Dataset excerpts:
────────────────

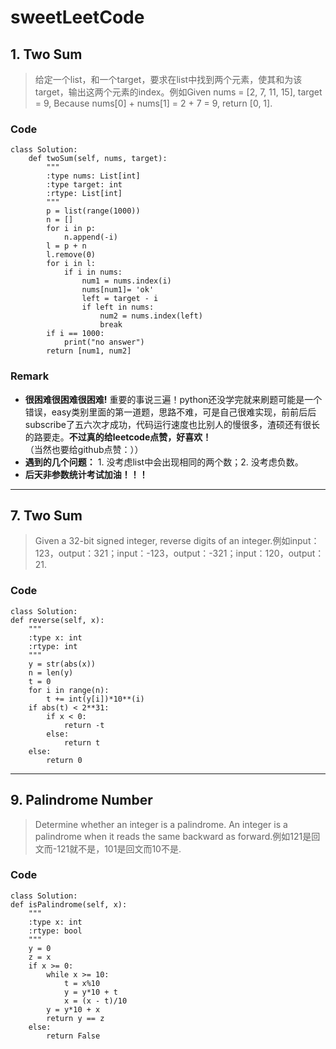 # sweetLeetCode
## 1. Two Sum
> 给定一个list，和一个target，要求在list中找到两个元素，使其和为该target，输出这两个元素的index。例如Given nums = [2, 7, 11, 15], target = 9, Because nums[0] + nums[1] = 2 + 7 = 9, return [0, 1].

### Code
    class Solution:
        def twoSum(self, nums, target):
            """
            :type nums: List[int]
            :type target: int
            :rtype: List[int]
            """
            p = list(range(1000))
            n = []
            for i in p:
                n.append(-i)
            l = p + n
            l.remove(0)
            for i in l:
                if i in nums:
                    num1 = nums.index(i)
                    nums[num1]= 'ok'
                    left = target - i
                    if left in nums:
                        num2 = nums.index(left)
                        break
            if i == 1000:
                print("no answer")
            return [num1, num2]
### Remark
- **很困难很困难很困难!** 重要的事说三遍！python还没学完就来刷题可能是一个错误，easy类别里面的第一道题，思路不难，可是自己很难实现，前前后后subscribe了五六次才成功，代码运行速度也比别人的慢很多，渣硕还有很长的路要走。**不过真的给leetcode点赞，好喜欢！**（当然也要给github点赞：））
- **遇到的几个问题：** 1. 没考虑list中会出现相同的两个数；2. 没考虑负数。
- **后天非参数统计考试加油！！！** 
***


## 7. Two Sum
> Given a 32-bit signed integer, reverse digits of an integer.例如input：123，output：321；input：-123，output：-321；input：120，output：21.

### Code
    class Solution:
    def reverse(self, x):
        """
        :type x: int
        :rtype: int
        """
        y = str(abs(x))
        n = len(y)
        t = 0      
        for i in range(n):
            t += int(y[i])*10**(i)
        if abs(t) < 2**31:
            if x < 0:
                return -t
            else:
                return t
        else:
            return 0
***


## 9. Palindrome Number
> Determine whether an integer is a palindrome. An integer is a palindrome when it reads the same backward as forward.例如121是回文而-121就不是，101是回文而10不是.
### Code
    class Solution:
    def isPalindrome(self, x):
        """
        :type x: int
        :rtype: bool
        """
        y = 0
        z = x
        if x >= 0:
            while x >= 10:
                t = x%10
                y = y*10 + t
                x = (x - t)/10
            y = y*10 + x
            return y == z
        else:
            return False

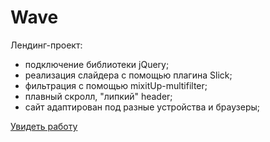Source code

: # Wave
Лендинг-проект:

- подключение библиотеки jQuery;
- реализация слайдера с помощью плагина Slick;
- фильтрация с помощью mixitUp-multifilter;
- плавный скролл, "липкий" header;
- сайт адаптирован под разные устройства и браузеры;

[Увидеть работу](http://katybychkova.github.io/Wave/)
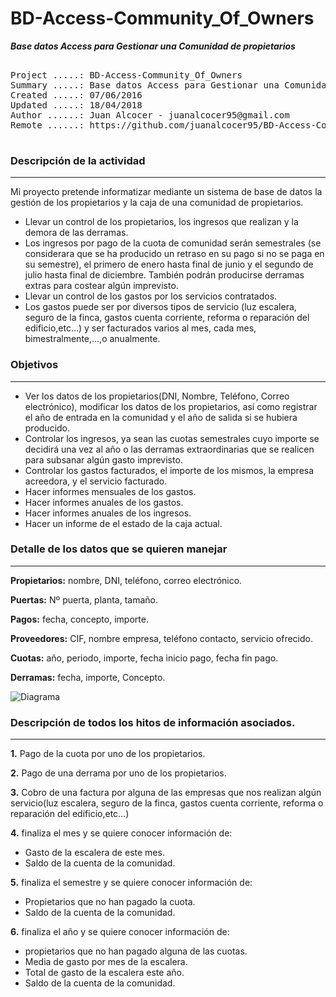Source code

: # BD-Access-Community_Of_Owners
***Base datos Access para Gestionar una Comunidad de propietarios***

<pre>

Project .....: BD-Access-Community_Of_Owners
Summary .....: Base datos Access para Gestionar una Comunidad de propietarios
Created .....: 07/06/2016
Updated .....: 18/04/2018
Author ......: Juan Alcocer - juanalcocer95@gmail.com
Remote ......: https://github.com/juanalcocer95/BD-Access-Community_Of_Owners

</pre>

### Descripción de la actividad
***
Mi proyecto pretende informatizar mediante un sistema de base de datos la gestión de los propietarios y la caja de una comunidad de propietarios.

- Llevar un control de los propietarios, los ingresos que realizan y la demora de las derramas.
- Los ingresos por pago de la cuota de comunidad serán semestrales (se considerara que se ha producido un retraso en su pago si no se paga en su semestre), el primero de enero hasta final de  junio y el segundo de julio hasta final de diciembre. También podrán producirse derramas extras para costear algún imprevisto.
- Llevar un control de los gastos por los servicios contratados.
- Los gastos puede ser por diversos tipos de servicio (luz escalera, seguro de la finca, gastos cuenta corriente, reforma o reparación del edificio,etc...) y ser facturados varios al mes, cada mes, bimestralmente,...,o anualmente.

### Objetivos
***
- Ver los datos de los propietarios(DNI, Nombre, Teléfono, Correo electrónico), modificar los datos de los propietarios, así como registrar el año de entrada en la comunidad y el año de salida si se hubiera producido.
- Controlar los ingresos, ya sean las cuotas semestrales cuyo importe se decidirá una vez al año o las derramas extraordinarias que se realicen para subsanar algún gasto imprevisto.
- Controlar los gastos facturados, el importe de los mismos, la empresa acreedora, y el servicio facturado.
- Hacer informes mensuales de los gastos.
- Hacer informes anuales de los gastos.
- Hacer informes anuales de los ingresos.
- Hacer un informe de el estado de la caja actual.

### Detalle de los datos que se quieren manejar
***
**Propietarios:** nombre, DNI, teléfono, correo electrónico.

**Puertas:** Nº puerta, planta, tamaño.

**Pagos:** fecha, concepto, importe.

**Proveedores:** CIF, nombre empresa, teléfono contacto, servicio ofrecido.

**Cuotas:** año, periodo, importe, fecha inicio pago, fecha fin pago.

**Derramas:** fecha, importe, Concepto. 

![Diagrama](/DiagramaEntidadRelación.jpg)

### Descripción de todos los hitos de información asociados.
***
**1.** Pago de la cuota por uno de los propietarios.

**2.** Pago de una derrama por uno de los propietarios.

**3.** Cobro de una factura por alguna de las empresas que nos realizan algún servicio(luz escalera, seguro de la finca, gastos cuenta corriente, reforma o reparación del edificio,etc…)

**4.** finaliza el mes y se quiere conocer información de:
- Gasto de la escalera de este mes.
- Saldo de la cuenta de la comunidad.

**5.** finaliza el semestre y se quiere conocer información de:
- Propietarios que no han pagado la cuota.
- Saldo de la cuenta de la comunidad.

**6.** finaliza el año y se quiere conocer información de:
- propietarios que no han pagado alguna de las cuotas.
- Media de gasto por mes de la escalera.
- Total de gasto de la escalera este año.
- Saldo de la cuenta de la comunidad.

────────────────

> **Work to complete**:
The required output is each line of the entries that contains the word "edificio".

> **Written reply**:
- Los gastos puede ser por diversos tipos de servicio (luz escalera, seguro de la finca, gastos cuenta corriente, reforma o reparación del edificio,etc...) y ser facturados varios al mes, cada mes, bimestralmente,...,o anualmente.
**3.** Cobro de una factura por alguna de las empresas que nos realizan algún servicio(luz escalera, seguro de la finca, gastos cuenta corriente, reforma o reparación del edificio,etc…)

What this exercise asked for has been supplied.